Note: It humble request to everyone please don't downvote my post .Im not genius or intelligent.Im new to the Algebraic Topology.Try to understand my level of understanding.I feel discourage whenever i get downvote
I have some confusion in this answer
Question : Is the Borsuk-Ulam theorem valid for a torus? In other words, for any map $f: S^1 \times S^1 \rightarrow \mathbb{R^2}$ there is a point $(x,y) \in S^1 \times S^1$ which $f(x,y)=f(-x,-y)?$
Here is the outlined of the given answer
No. With the usual torus embedded in $\mathbb{R}^3$, lying on the $OXY$ plane, one has a natural projection onto that plane, $p:S^1×S^1\to \mathbb{R}^2$, which is continuous.
Two points on the torus have the same image if they are one above the other, in the same vertical line. In particular, they are in the same meridian of the torus, i.e. they have the same first coordinate. So, if $p(a,b) = p(c,d)$, $a = c$. This implies that the Borsuk-Ulam theorem fails on the torus because if $x=-x$, and then $x=0\notin S^1$.
My confusion : Im not getting the statement "they are in the same meridian of the torus, i.e. they have the same first coordinate".
My attempt :If they are in the same meridian of the torus then $p(\theta_1, \theta_2)=p(\theta_1 +\frac{1}{2} , \theta_2 +\frac{1}{2})$
Now take $a=\theta_1$ and $c=\theta_1 +\frac{1}{2} $
$\theta_1=\theta_1 +\frac{1}{2} \implies \theta_1-\theta_1 =\frac{1}{2} \neq 0 \implies a \ne c$
and $\theta_1=\theta_1 +\frac{1}{2} \implies \frac{1}{2} \in S^1$
My question : why they have the same first coordinate in torus ?

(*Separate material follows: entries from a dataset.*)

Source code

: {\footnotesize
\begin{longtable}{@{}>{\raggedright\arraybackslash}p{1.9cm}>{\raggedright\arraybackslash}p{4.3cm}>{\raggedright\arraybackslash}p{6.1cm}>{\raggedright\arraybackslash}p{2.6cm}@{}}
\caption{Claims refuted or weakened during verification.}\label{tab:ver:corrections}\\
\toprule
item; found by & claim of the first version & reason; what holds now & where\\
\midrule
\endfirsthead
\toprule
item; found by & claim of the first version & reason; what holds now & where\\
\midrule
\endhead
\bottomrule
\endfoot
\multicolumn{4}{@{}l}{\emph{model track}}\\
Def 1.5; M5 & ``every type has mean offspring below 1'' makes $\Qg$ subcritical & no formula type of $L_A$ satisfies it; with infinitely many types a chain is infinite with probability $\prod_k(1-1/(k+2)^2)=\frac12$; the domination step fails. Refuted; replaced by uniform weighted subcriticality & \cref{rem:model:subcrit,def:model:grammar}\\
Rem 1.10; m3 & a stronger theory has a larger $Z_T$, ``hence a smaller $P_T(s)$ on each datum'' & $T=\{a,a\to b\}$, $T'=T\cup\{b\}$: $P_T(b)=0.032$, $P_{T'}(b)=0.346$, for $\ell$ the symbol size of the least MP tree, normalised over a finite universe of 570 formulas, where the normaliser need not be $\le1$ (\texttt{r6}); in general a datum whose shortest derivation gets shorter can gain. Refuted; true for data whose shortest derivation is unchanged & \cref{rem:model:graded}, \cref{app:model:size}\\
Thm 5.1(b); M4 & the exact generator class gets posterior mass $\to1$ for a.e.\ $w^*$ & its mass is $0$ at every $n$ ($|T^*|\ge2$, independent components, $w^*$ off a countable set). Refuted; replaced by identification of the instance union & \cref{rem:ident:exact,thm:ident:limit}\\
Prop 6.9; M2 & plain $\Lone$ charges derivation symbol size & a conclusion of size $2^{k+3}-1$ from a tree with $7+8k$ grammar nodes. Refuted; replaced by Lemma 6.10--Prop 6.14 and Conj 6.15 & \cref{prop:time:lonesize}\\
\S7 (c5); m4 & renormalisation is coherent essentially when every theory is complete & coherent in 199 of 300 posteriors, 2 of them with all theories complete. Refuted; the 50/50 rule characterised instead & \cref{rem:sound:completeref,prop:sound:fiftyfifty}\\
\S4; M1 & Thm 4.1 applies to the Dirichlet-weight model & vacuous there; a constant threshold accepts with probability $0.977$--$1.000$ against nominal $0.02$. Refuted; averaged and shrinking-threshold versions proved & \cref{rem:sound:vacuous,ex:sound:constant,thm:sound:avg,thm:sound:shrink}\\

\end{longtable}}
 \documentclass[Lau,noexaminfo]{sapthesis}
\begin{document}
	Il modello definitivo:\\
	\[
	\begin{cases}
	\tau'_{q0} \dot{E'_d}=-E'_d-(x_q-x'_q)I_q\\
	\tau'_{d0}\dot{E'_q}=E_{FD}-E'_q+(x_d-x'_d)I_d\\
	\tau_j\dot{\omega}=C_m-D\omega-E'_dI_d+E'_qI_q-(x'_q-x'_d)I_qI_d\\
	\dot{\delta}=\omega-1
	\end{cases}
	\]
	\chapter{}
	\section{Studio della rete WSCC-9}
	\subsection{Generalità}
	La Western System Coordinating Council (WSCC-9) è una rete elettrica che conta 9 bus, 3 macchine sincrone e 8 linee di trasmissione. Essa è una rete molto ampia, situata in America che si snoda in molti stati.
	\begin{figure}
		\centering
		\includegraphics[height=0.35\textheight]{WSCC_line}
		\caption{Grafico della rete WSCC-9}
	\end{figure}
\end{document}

Imagine projecting this torus on the horizontal plane:
Points that are mapped on the same point on the plane lie one above another, and so they have to both be on the same little circle (like the red one). E.g. here the upper point of the red circle will have the same image as its lower point. Points of other small circles, however, will have different projections on the plane.
The first coordinate of a point on a torus is specifying exactly the meridian (small circle) on which the point lies.